Vino senza alcol: la nuova frontiera dell’innovazione o tradimento della tradizione?
Negli ultimi anni, il dibattito sul vino senza alcol ha acceso discussioni tra produttori e appassionati. Secondo il ministro dell’Agricoltura e del Made in Italy, Francesco Lollobrigida, “il vino senza alcol non è vino”. Un pensiero condiviso anche da esperti come Josko Gravner, maestro degli orange wines, che ha dichiarato: «I vini dealcolati sono una cavolata. Se i giovani bevono meno vino è colpa dell’industria».
Eppure, non tutti la vedono allo stesso modo. A Calamandrana, nell’astigiano, l’imprenditore Massimo Lovisolo, fondatore di Sovipi, ha deciso di sfidare queste convinzioni con un approccio innovativo. Lovisolo ha cominciato a sperimentare il vino senza alcol, affermando che “il 50% degli abitanti del pianeta non beve alcolici”. Per lui, sembra logico rispondere a una domanda crescente e diversificare la propria produzione.
L’innovazione contro la tradizione
Nonostante in Italia sia ancora vietata la produzione di vino dealcolizzato, Lovisolo è riuscito a ottenere una licenza come azienda alimentare per avviare la sua sperimentazione. “Svolgo questa attività nel perimetro di legge”, ha dichiarato, con la determinazione di essere il primo a produrre vino senza alcol non appena la normativa sarà aggiornata.
La sua azienda ha una lunga storia vinicola, arrivata ormai alla quarta generazione. Tuttavia, Lovisolo sottolinea che senza innovazione, non si va da nessuna parte. “Una volta si usavano le damigiane, ora le bottiglie. Io produco anche bevande in lattina. Il mercato lo chiede”, ha spiegato, evidenziando che non solo il vino è in crisi, ma anche altre bevande come il gin tonic stanno attraversando una fase di trasformazione verso versioni non alcoliche.

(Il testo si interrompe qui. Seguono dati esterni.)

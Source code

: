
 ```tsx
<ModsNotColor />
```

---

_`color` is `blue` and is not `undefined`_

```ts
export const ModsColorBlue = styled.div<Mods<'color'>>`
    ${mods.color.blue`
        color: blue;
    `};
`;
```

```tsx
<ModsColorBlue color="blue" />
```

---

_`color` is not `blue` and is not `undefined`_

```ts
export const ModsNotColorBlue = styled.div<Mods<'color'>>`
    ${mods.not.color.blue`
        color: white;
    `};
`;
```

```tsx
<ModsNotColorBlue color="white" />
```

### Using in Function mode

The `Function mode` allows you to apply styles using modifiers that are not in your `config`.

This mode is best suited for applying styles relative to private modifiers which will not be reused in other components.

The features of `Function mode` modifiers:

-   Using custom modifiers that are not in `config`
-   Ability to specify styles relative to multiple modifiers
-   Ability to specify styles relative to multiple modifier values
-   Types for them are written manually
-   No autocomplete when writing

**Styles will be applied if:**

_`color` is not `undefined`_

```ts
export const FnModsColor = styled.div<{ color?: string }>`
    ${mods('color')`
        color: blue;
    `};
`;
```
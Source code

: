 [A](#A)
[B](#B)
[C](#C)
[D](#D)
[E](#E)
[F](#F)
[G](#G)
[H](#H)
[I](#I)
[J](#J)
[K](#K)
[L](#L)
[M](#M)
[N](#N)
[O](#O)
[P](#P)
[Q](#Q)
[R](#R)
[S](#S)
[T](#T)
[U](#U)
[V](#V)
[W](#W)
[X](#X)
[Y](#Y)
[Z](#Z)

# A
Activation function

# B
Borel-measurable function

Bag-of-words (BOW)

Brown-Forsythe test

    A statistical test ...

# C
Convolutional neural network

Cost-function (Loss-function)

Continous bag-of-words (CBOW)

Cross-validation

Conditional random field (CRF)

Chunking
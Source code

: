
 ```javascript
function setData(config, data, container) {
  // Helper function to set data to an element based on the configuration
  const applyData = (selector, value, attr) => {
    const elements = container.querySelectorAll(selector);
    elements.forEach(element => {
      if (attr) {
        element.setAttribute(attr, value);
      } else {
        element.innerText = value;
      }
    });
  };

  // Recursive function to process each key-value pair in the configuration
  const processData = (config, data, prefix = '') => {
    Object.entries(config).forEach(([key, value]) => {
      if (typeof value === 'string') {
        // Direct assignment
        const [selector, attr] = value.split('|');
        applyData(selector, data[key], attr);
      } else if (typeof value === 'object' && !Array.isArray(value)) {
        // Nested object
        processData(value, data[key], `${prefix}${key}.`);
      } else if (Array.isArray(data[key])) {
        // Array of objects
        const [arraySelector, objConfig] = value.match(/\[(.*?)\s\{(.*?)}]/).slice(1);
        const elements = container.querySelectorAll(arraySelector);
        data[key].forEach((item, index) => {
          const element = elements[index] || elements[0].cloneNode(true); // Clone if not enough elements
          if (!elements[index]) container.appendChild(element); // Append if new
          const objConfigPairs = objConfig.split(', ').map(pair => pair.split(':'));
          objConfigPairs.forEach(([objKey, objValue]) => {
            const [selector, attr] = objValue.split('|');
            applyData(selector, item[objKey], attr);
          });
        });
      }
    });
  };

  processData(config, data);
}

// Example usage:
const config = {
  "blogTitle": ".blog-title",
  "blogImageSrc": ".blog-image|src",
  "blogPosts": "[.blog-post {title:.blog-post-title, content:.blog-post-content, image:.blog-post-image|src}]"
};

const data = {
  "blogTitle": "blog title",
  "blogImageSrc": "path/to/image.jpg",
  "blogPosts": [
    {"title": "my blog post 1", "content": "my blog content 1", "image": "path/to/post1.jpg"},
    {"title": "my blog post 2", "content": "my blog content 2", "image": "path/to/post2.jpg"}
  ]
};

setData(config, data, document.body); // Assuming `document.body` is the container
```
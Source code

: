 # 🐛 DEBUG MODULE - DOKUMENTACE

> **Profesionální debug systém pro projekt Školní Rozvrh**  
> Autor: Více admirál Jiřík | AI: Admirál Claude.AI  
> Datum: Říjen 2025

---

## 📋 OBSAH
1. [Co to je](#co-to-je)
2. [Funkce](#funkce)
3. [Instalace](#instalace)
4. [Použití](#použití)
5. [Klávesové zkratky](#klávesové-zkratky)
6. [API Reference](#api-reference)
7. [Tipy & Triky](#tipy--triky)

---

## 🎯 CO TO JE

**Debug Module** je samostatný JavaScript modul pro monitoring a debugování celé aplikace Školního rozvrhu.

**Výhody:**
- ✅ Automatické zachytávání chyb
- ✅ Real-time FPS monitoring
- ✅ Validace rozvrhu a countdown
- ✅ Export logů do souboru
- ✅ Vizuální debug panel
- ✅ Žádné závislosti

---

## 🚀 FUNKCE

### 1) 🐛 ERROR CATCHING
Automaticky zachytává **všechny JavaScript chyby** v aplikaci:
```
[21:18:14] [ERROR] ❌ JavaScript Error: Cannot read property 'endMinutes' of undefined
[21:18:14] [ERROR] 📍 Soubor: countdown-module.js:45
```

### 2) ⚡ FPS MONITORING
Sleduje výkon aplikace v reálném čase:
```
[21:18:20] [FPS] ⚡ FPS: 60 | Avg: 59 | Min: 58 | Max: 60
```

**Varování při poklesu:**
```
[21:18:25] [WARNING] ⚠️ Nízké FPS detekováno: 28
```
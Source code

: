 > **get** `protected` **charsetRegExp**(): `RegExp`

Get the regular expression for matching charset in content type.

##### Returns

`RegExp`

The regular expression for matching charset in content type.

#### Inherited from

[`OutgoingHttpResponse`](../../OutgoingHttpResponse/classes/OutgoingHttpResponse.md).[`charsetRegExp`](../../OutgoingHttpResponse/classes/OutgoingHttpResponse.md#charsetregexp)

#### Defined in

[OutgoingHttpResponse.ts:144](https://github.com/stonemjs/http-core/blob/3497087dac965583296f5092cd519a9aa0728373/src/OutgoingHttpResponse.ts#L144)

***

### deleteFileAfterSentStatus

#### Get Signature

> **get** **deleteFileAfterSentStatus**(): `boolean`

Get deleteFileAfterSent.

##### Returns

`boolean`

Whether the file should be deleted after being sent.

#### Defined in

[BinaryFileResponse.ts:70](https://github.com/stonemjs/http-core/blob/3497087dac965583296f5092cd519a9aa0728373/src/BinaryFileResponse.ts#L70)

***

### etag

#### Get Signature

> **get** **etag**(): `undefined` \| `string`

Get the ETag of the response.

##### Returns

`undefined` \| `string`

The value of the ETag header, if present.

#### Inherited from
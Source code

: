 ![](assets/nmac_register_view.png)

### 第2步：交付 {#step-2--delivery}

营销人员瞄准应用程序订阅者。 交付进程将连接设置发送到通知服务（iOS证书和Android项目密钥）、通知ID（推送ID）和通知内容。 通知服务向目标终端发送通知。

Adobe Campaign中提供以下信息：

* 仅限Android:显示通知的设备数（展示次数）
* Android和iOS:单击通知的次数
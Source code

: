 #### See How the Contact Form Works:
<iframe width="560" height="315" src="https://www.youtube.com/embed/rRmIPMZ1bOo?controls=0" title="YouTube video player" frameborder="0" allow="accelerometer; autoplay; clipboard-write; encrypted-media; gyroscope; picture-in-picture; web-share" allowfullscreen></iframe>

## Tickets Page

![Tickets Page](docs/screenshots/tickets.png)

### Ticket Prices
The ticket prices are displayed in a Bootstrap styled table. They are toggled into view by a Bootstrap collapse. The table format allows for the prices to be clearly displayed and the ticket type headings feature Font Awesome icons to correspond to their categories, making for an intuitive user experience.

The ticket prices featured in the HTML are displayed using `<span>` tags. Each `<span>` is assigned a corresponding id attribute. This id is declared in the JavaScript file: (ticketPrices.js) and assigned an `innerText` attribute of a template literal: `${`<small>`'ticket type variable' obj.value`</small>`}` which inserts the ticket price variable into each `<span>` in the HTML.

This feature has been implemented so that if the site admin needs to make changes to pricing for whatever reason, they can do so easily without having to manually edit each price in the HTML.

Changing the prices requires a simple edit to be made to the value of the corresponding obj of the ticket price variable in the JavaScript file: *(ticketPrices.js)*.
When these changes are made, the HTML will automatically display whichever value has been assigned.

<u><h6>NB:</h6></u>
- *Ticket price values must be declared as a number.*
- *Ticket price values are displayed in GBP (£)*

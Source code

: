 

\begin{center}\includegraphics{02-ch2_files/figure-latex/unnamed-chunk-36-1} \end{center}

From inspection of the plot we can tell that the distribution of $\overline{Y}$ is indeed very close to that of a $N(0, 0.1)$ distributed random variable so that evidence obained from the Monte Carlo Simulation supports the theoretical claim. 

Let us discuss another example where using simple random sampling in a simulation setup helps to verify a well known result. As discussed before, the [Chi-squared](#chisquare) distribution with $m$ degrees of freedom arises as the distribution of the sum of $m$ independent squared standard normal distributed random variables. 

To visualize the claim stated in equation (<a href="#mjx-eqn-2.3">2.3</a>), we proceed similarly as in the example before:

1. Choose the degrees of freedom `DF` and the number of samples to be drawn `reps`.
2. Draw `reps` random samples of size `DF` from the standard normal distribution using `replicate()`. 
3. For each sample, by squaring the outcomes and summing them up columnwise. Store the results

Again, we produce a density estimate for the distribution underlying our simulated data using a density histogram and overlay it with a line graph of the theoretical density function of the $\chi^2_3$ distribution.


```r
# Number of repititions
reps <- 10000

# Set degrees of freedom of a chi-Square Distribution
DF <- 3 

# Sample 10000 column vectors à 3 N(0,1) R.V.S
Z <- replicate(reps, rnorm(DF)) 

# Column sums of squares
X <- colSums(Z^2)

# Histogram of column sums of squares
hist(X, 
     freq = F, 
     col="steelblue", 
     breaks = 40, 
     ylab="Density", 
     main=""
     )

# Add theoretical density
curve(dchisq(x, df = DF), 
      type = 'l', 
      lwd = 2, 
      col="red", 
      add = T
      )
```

La sfida del mercato free alcol
Il mercato del vino senza alcol è in forte crescita, soprattutto all’estero. Lovisolo spiega che bisogna distinguere tra i prodotti dealcolizzati, ottenuti dall’estrazione dell’alcol, e quelli che nascono direttamente senza alcol. “Una distinzione non da poco”, afferma, che caratterizza un settore in espansione dove molti paesi stanno investendo, con l’Italia ancora ferma ai blocchi di partenza.
In Paesi come la Spagna, aziende italiane inviano il proprio vino per la rimozione dell’alcol, affrontando costi significativi per poi re-importare il prodotto. “È una follia. Costa il doppio”, commenta Lovisolo, evidenziando come questa dinamica rappresenti un limite competitivo per le imprese italiane.
La realtà è che i giovani oggi bevono meno vino, orientandosi verso altre bevande, spesso analcoliche. “Sfruttare le nostre uve per soddisfare una domanda non mi pare un crimine”, sostiene Lovisolo, convinto che l’innovazione sia la chiave per uscire dalla crisi che molte aziende vinicole italiane stanno affrontando.
Una opportunità o un brutto esperimento?
Il vino senza alcol potrebbe rappresentare un’opportunità di rilancio per molte aziende italiane, offrendo un’alternativa in un mercato in evoluzione. Tuttavia, la strada è ancora piena di ostacoli normativi e culturali. Sarà il tempo a dire se l’Italia saprà cogliere questa opportunità o resterà ancorata a una tradizione che, seppur preziosa, potrebbe non bastare più per affrontare il futuro.